New Algorithms for EST clustering
Abstract
Expressed sequence tag database is a rich and fast growing source of data for gene expression analysis and drug discovery. Clustering of raw EST data is a necessary step for further analysis and one of the most challenging problems of modem computational biology. There are a few systems, designed for this purpose and a few more are currently under development. These systems are reviewed in the "Literature
and software review". Different strategies of supervised and unsupervised clustering are discussed, as well as sequence comparison techniques, such as based on alignment or oligonucleotide compositions. Analysis of potential bottlenecks and estimation of computation complexity of EST clustering is done in Chapter 2. This chapter also states the goals for the research and justifies the need for new algorithm that has to be fast, but still sensitive to relatively short (40 bp) regions of local similarity. A new sequence comparison algorithm is developed and described in Chapter 3. This algorithm has a linear computation complexity and sufficient sensitivity to detect short regions of local similarity between nucleotide sequences. The algorithm utilizes an asymmetric approach, when one of the compared sequences is presented in a form of oligonucleotide table, while the second sequence is in standard, linear form. A short window is moved along the linear sequence and all overlapping oligonucleotides of a constant length in the frame are compared for the oligonucleotide table. The result of comparison of two sequences is a single figure, which can be compared to a threshold. For each measure of sequence similarity a probability of false positive and false negative can be estimated. The algorithm was set up and implemented to recognize matching ESTs with overlapping regions of 40bp with 95% identity, which is better than resolution ability of contemporary EST clustering tools This algorithm was used as a sequence comparison engine for two EST clustering programs, described in Chapter 4. These programs implement two different strategies:
stringent and loose clustering. Both are tested on small, but realistic benchmark data sets and show the results, similar to one of the best existing clustering programs, 02_cluster, but with a significant advantage in speed and sensitivity to small overlapping regions of ESTs.
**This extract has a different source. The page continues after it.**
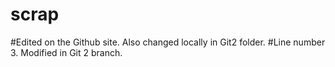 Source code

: # scrap
#Edited on the Github site. Also changed locally in Git2 folder.
#Line number 3. Modified in Git 2 branch.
On three different CPUs the new algorithm run at least two times faster, leaving less singletons and producing bigger clusters. With parallel
optimization this algorithm is capable of clustering millions of ESTs on relatively inexpensive computers. The loose clustering variant is a highly portable application, relying on third-party software for cluster assembly. It was built to the same specifications as 02_ cluster and can be immediately included into the STACKPack package for EST clustering. The stringent clustering program produces already
assembled clusters and can apprehend alternatively processed variants during the clustering process.